The salary itself is not particularly novel. Because of the ongoing talent war with tech companies and the fact that no bank wants to be the one to lose a top recruit for more than $5,000, Wall Street has been increasing intern compensation for years. The contrast has changed. Reality Labs is still being trimmed by Meta. Layoffs from Salesforce, ASML, and Ericsson have added up to a running total of over 90,000 in 2026. The announcement of 1,111 interns from Cloudflare came across as a minor act of rebellion against the prevailing sentiment.

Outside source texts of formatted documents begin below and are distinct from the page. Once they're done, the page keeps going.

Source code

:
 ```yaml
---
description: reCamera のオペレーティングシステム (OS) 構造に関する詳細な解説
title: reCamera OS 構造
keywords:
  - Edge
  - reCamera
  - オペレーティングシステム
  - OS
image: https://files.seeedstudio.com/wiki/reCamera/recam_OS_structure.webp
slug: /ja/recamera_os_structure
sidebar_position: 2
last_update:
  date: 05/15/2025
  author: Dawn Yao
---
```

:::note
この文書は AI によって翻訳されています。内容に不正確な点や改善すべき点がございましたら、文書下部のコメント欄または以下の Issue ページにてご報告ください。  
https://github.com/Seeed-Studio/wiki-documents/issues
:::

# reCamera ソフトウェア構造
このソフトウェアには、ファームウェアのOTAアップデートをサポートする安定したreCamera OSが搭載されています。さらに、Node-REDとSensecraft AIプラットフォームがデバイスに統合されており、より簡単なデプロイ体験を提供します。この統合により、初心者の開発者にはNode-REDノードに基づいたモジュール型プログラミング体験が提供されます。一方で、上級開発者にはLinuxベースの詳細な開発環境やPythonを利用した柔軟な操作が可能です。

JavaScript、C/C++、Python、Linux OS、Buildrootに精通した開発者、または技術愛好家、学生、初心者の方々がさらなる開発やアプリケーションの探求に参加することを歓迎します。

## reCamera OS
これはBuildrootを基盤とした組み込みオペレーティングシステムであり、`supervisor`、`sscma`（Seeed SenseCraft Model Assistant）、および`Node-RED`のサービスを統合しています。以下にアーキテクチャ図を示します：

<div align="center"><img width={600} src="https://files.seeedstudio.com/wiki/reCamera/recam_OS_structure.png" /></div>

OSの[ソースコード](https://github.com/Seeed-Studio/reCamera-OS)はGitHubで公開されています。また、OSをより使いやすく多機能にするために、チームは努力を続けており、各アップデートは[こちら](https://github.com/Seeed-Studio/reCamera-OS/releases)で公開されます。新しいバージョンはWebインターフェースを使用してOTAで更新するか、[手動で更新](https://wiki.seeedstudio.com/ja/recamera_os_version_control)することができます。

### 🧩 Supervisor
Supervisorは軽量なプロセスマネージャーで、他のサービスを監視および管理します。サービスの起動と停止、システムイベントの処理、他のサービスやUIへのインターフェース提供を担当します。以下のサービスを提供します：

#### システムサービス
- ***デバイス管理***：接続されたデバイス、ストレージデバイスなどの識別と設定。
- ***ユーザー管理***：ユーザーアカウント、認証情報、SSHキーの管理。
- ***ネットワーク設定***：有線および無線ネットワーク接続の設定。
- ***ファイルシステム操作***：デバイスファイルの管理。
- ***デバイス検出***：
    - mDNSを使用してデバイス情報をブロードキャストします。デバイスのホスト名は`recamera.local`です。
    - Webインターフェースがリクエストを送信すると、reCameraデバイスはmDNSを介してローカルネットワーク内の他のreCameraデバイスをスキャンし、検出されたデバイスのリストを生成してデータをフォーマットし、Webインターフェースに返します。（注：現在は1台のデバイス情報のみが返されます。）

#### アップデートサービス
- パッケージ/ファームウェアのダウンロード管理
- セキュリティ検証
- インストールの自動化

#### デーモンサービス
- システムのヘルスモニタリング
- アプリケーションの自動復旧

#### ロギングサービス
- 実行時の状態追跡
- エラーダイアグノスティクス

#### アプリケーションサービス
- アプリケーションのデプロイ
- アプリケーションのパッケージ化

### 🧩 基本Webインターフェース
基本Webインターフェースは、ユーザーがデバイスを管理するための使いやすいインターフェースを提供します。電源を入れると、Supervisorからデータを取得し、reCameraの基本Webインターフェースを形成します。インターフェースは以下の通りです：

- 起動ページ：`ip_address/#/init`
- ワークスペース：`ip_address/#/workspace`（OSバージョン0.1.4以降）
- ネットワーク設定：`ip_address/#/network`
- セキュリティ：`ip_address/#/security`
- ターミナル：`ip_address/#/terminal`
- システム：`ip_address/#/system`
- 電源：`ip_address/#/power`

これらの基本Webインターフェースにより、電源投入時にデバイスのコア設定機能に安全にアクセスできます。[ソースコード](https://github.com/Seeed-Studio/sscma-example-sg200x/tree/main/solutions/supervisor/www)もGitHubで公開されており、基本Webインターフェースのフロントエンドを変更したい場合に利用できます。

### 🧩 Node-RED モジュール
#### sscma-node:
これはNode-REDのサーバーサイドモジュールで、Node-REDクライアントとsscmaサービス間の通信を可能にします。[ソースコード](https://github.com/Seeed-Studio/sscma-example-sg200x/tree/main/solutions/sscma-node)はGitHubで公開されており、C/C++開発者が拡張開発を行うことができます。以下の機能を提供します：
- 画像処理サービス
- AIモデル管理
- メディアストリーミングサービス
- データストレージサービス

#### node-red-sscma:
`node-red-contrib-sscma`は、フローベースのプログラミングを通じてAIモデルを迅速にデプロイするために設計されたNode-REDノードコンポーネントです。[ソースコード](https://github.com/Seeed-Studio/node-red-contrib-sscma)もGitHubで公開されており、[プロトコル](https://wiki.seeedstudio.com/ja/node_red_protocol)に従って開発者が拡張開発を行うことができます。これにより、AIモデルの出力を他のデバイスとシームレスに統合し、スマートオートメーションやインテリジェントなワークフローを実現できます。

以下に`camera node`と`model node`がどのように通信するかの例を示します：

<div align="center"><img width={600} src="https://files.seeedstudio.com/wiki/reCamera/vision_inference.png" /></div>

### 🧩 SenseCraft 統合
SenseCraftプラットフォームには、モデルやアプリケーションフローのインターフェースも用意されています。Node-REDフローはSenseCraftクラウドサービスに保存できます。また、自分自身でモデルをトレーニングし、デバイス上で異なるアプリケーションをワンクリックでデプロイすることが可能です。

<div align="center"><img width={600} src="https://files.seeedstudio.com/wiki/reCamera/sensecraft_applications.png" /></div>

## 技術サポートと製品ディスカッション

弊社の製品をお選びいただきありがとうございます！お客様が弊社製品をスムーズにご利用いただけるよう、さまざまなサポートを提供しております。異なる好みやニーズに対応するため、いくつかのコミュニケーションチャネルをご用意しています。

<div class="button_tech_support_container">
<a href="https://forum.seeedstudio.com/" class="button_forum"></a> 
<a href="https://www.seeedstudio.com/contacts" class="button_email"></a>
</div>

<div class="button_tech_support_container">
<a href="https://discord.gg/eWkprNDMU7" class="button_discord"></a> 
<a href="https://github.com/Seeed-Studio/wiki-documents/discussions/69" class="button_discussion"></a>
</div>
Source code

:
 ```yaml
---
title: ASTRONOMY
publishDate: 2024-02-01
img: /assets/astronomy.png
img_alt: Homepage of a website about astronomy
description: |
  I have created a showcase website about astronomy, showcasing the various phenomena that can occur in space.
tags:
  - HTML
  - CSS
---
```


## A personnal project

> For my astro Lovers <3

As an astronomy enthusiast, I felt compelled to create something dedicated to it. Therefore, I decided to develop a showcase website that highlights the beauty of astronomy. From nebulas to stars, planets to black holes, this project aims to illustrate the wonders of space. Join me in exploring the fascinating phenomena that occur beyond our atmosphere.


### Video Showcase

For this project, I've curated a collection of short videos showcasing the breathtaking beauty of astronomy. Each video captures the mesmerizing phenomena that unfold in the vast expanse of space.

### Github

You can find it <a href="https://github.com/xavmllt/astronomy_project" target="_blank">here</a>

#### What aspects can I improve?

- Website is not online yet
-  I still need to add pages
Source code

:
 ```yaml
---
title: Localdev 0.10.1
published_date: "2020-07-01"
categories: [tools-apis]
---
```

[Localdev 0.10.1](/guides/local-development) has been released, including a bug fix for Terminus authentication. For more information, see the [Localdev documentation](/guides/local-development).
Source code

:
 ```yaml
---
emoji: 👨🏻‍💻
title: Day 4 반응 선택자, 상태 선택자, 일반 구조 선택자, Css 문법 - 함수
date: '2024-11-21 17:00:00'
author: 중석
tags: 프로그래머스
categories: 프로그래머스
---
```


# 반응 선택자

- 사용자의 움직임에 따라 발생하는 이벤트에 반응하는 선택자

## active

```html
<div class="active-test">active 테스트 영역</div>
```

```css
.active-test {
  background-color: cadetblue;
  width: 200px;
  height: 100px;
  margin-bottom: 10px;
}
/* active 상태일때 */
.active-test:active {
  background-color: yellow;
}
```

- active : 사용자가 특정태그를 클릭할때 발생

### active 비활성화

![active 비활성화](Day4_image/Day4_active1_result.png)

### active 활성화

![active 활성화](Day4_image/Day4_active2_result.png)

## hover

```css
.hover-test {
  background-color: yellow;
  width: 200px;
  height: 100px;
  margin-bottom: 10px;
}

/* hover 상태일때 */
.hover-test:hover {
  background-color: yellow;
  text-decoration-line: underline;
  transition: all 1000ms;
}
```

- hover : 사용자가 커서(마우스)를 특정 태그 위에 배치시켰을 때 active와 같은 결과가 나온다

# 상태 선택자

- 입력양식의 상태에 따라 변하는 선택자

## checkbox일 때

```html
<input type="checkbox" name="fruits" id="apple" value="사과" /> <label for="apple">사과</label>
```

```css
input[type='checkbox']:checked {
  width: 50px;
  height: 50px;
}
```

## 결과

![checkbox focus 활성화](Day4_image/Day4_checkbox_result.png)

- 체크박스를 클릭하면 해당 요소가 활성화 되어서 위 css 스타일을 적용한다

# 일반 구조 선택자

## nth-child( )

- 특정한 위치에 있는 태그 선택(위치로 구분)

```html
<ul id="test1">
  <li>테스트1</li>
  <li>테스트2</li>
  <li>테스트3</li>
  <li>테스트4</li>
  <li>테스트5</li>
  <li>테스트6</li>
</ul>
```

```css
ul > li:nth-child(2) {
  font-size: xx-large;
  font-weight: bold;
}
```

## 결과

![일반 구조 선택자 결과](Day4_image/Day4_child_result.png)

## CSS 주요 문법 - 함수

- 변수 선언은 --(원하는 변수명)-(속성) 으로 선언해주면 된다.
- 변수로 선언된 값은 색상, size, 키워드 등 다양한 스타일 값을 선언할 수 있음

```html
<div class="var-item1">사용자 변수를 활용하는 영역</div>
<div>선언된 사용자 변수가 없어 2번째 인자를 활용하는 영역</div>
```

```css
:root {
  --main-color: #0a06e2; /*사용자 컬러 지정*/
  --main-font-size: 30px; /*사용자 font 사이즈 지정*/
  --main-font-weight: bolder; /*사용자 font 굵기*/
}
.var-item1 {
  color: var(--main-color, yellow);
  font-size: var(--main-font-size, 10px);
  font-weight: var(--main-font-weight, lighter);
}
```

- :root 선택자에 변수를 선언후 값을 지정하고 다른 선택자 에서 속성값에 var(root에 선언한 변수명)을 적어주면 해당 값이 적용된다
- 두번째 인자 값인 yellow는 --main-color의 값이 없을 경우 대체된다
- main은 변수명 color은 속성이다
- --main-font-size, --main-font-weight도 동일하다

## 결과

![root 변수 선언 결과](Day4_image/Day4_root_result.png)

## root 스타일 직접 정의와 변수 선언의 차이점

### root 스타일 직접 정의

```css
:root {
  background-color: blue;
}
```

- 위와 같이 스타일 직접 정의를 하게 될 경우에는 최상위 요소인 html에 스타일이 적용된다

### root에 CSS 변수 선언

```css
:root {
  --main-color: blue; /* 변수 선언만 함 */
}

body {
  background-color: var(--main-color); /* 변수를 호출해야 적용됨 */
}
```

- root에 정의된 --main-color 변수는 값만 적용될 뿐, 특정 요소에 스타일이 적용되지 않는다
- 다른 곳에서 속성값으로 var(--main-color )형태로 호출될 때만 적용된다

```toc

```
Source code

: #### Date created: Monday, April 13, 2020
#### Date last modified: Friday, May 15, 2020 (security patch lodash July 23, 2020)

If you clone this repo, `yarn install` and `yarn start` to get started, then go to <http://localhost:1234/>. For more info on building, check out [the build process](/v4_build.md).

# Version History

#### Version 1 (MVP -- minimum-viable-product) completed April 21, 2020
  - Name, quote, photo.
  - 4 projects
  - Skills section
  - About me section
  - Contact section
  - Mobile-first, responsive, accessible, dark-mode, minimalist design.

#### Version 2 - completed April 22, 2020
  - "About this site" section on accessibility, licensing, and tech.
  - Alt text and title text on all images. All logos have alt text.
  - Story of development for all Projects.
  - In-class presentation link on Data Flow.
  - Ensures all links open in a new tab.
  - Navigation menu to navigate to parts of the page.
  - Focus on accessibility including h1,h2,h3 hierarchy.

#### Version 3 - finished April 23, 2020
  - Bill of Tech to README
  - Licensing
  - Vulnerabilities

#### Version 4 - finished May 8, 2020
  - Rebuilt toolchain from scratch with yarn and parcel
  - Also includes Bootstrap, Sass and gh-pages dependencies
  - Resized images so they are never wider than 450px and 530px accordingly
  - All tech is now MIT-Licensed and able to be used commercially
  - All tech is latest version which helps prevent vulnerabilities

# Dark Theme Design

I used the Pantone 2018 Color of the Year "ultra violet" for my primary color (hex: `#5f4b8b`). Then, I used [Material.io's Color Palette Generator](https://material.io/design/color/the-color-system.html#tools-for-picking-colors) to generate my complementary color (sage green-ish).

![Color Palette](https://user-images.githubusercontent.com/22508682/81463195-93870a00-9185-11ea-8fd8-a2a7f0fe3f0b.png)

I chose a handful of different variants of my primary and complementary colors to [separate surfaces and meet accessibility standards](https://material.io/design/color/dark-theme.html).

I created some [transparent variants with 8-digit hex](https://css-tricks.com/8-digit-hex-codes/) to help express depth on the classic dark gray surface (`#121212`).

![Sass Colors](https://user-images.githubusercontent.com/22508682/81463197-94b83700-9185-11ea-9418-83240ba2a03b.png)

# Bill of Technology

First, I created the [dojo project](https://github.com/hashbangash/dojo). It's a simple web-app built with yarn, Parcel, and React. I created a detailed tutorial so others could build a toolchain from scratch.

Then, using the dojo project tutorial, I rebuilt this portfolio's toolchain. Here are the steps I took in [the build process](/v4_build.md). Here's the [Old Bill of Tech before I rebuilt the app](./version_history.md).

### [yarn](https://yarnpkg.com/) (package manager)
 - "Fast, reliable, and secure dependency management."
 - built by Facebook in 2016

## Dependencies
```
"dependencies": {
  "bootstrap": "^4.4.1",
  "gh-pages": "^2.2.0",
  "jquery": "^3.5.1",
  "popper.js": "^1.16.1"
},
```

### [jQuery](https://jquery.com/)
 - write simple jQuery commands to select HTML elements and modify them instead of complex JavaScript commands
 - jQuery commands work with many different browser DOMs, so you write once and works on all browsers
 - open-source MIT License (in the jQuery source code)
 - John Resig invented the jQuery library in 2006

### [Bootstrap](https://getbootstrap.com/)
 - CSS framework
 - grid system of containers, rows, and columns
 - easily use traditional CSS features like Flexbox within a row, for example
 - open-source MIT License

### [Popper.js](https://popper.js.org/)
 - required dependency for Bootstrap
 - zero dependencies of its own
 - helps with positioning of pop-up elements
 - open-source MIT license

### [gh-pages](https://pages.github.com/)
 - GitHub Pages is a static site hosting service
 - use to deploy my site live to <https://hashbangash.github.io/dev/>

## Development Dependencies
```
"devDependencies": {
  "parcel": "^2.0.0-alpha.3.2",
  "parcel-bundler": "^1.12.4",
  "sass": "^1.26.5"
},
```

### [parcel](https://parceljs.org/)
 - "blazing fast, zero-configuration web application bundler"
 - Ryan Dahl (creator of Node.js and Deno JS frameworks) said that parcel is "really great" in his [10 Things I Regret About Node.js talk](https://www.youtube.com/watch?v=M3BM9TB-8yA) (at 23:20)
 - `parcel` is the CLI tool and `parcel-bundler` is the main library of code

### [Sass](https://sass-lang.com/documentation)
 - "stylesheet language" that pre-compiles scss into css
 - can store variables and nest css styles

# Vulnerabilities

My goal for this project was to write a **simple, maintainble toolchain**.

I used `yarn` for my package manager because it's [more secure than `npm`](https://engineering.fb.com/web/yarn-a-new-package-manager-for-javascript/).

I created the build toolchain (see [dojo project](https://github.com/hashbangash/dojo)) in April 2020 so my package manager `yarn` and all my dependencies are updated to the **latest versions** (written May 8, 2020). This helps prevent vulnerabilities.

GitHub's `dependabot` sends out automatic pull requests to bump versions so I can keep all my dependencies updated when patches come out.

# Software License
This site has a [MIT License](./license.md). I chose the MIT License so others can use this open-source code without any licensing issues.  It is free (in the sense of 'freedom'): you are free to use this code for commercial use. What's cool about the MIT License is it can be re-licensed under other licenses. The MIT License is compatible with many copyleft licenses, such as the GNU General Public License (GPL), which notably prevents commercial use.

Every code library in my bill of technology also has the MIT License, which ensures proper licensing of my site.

In 2017, Allison Berger, who is currently a vice president at Goldman, completed her summer internship. She mentioned working on “complex problems” that summer, which sounds modest until you consider how much those problems typically cost to solve. Goldman prefers to recount her journey as an intern, full-time analyst, and vice president. Additionally, 360,000 applications are explained by this version.
In ten years, it will be another matter entirely if the math still holds true. It’s unclear if investors’ perception that banking will be immune to the AI cuts affecting corporate and middle-office positions will hold true for the upcoming earnings cycle. However, the offer letters continue to be sent out for the time being. $5,000 every week. Nine weeks. A summer that will permanently change the way a small group of twenty-year-olds view money.